(Source records)
"""
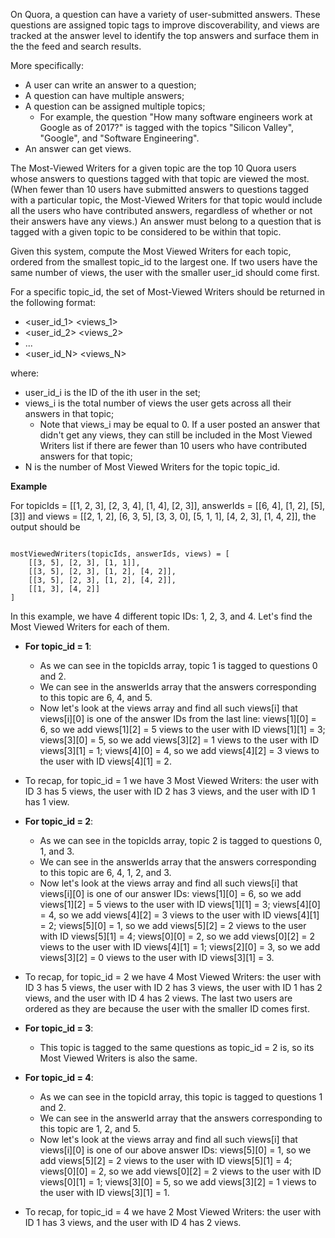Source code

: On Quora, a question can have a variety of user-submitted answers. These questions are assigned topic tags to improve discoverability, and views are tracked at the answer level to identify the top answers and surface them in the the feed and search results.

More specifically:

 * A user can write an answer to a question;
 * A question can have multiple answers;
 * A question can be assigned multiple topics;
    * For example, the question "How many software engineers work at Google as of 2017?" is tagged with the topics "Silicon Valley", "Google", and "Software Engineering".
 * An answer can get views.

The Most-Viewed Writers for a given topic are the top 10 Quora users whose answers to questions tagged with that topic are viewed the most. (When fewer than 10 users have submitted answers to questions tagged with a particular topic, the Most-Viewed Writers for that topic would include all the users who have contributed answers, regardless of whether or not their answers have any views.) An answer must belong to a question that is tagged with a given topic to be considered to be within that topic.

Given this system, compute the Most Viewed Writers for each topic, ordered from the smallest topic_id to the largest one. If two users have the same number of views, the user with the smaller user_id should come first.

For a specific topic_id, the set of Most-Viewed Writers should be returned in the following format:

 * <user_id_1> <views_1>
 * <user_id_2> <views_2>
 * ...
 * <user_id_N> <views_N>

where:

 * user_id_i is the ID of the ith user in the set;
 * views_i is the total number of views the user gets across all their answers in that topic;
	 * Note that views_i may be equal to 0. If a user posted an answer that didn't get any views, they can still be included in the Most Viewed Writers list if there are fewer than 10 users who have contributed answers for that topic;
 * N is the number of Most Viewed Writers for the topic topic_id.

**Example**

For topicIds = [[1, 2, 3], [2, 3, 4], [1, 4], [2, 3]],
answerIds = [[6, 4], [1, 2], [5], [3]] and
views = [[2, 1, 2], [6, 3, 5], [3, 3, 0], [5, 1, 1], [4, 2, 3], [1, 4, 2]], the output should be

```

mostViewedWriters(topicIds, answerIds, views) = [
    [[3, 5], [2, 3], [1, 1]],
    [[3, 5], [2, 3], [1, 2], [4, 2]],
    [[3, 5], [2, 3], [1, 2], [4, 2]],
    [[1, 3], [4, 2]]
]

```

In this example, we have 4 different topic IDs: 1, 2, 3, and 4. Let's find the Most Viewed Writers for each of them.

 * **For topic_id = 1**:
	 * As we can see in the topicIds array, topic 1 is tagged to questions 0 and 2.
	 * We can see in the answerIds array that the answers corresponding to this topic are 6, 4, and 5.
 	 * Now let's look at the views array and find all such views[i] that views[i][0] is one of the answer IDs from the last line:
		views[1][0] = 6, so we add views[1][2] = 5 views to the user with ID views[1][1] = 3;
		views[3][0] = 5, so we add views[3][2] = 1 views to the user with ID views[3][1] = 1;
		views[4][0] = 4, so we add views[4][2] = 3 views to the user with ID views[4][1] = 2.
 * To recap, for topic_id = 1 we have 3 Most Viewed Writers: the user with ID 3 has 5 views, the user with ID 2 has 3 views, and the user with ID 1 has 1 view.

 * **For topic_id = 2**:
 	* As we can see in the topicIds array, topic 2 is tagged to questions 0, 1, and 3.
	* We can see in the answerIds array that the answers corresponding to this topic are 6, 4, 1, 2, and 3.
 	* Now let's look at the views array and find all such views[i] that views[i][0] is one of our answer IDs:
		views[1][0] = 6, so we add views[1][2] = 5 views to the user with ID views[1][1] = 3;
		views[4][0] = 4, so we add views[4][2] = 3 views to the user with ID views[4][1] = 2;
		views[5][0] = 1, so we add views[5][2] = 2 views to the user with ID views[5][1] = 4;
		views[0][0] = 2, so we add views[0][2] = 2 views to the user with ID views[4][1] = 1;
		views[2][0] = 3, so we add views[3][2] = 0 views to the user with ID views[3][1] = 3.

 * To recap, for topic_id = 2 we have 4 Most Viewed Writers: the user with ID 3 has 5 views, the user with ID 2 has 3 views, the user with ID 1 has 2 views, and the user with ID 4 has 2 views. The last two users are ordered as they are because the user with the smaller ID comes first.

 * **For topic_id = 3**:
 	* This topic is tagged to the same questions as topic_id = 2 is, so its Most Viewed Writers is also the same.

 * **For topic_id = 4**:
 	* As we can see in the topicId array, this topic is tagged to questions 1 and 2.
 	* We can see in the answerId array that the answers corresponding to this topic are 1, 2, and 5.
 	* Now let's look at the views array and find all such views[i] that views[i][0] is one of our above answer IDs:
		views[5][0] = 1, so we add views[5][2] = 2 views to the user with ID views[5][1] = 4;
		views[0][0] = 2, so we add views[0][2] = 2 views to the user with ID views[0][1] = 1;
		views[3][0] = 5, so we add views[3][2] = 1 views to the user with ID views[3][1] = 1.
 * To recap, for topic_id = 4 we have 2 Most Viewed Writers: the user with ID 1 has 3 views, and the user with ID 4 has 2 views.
"""
"""
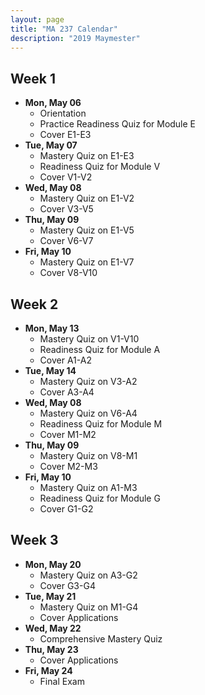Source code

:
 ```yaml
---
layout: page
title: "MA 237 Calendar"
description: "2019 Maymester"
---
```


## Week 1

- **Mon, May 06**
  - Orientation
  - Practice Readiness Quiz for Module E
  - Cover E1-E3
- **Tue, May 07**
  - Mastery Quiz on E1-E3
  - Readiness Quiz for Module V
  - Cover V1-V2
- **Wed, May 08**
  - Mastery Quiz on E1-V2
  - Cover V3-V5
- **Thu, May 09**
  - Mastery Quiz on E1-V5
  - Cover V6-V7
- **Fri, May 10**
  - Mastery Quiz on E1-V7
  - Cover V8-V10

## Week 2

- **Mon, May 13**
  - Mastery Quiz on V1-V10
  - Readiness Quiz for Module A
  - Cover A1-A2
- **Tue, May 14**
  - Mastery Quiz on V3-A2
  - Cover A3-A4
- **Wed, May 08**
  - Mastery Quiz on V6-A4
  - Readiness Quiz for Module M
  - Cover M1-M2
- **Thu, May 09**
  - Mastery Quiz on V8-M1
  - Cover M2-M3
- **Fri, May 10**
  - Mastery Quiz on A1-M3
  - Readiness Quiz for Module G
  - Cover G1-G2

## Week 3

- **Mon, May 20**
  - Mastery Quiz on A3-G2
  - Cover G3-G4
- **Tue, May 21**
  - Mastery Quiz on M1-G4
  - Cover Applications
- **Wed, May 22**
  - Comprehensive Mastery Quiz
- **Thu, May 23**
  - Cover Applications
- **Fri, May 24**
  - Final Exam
"""
__Exercise description__.
Would you please copy all lines in the data that contain the word "such"?

__Response to this task__.
 	 * Now let's look at the views array and find all such views[i] that views[i][0] is one of the answer IDs from the last line:
 	* Now let's look at the views array and find all such views[i] that views[i][0] is one of our answer IDs:
 	* Now let's look at the views array and find all such views[i] that views[i][0] is one of our above answer IDs:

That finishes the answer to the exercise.